Content starts

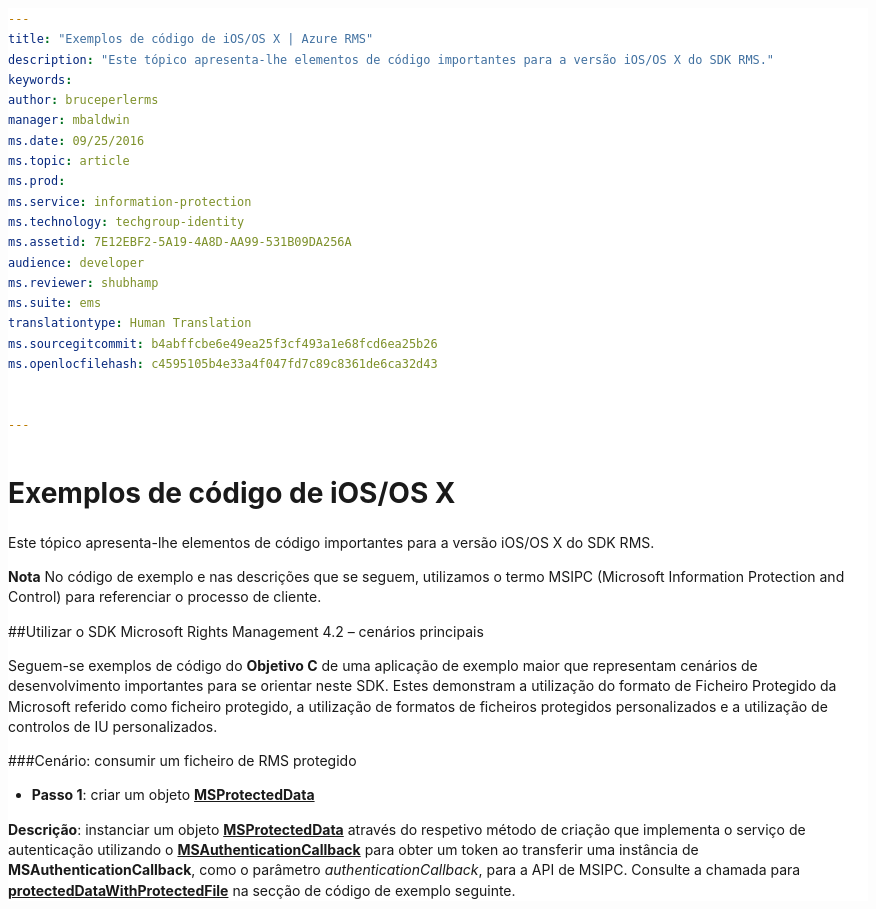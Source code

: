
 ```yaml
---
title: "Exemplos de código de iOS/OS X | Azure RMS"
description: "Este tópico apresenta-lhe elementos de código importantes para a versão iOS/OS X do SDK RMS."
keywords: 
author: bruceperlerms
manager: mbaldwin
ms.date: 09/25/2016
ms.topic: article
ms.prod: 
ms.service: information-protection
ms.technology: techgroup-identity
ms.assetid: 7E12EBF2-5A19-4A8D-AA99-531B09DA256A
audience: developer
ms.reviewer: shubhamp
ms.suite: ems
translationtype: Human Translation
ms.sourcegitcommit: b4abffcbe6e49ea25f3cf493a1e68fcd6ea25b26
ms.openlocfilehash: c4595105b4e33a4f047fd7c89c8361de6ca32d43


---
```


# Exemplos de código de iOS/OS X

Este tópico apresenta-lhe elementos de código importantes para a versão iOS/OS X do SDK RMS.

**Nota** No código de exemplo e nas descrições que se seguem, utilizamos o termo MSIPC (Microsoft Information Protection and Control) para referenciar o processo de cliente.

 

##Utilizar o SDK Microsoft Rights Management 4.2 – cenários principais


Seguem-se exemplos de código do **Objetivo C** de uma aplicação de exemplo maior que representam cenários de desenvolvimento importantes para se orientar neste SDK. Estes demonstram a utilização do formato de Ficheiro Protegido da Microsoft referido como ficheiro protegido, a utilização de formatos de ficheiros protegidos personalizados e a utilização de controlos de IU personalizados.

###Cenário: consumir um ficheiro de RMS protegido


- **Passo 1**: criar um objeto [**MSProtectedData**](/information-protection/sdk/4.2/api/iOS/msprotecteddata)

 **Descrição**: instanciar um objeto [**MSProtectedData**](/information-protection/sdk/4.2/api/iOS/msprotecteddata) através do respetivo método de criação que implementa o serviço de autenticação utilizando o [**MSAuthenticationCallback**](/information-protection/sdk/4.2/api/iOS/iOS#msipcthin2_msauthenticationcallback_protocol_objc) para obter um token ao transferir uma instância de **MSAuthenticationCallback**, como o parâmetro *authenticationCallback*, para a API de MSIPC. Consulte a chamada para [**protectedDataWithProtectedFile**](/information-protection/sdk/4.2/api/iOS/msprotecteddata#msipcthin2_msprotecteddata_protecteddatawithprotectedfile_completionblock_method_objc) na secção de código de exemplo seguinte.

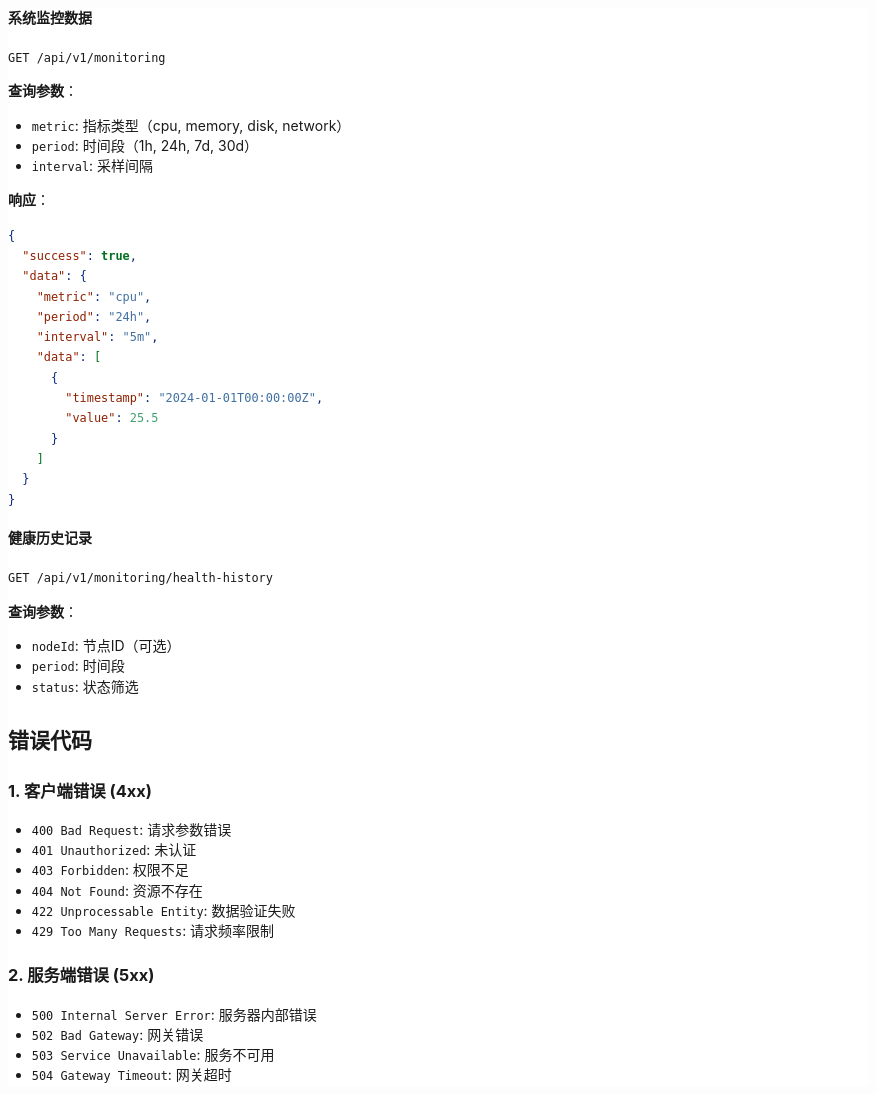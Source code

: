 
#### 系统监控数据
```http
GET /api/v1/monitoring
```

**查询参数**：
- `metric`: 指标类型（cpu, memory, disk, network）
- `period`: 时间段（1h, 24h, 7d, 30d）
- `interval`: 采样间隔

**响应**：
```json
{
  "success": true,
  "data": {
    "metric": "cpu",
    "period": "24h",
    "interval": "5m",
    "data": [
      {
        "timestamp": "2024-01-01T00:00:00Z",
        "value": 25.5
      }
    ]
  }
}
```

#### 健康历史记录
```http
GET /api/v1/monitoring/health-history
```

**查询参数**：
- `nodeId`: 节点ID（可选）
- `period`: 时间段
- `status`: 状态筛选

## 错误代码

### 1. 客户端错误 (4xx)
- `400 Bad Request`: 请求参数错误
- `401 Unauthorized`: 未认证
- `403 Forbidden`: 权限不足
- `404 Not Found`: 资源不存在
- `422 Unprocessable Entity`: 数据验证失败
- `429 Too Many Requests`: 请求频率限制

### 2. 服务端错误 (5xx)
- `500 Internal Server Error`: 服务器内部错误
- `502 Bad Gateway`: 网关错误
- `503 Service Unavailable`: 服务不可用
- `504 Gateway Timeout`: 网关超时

Content ends

### YOUR INSTRUCTIONS
Restate, word for word, the entries above, dropping any picture.

### ANSWER FOR THIS EXERCISE
Source code

:
 ```yaml
---
title: "Exemplos de código de iOS/OS X | Azure RMS"
description: "Este tópico apresenta-lhe elementos de código importantes para a versão iOS/OS X do SDK RMS."
keywords: 
author: bruceperlerms
manager: mbaldwin
ms.date: 09/25/2016
ms.topic: article
ms.prod: 
ms.service: information-protection
ms.technology: techgroup-identity
ms.assetid: 7E12EBF2-5A19-4A8D-AA99-531B09DA256A
audience: developer
ms.reviewer: shubhamp
ms.suite: ems
translationtype: Human Translation
ms.sourcegitcommit: b4abffcbe6e49ea25f3cf493a1e68fcd6ea25b26
ms.openlocfilehash: c4595105b4e33a4f047fd7c89c8361de6ca32d43


---
```


# Exemplos de código de iOS/OS X

Este tópico apresenta-lhe elementos de código importantes para a versão iOS/OS X do SDK RMS.

**Nota** No código de exemplo e nas descrições que se seguem, utilizamos o termo MSIPC (Microsoft Information Protection and Control) para referenciar o processo de cliente.

 

##Utilizar o SDK Microsoft Rights Management 4.2 – cenários principais


Seguem-se exemplos de código do **Objetivo C** de uma aplicação de exemplo maior que representam cenários de desenvolvimento importantes para se orientar neste SDK. Estes demonstram a utilização do formato de Ficheiro Protegido da Microsoft referido como ficheiro protegido, a utilização de formatos de ficheiros protegidos personalizados e a utilização de controlos de IU personalizados.

###Cenário: consumir um ficheiro de RMS protegido


- **Passo 1**: criar um objeto [**MSProtectedData**](/information-protection/sdk/4.2/api/iOS/msprotecteddata)

 **Descrição**: instanciar um objeto [**MSProtectedData**](/information-protection/sdk/4.2/api/iOS/msprotecteddata) através do respetivo método de criação que implementa o serviço de autenticação utilizando o [**MSAuthenticationCallback**](/information-protection/sdk/4.2/api/iOS/iOS#msipcthin2_msauthenticationcallback_protocol_objc) para obter um token ao transferir uma instância de **MSAuthenticationCallback**, como o parâmetro *authenticationCallback*, para a API de MSIPC. Consulte a chamada para [**protectedDataWithProtectedFile**](/information-protection/sdk/4.2/api/iOS/msprotecteddata#msipcthin2_msprotecteddata_protecteddatawithprotectedfile_completionblock_method_objc) na secção de código de exemplo seguinte.

Source code

: 
#### 系统监控数据
```http
GET /api/v1/monitoring
```

**查询参数**：
- `metric`: 指标类型（cpu, memory, disk, network）
- `period`: 时间段（1h, 24h, 7d, 30d）
- `interval`: 采样间隔

**响应**：
```json
{
  "success": true,
  "data": {
    "metric": "cpu",
    "period": "24h",
    "interval": "5m",
    "data": [
      {
        "timestamp": "2024-01-01T00:00:00Z",
        "value": 25.5
      }
    ]
  }
}
```

#### 健康历史记录
```http
GET /api/v1/monitoring/health-history
```

**查询参数**：
- `nodeId`: 节点ID（可选）
- `period`: 时间段
- `status`: 状态筛选

## 错误代码

### 1. 客户端错误 (4xx)
- `400 Bad Request`: 请求参数错误
- `401 Unauthorized`: 未认证
- `403 Forbidden`: 权限不足
- `404 Not Found`: 资源不存在
- `422 Unprocessable Entity`: 数据验证失败
- `429 Too Many Requests`: 请求频率限制

### 2. 服务端错误 (5xx)
- `500 Internal Server Error`: 服务器内部错误
- `502 Bad Gateway`: 网关错误
- `503 Service Unavailable`: 服务不可用
- `504 Gateway Timeout`: 网关超时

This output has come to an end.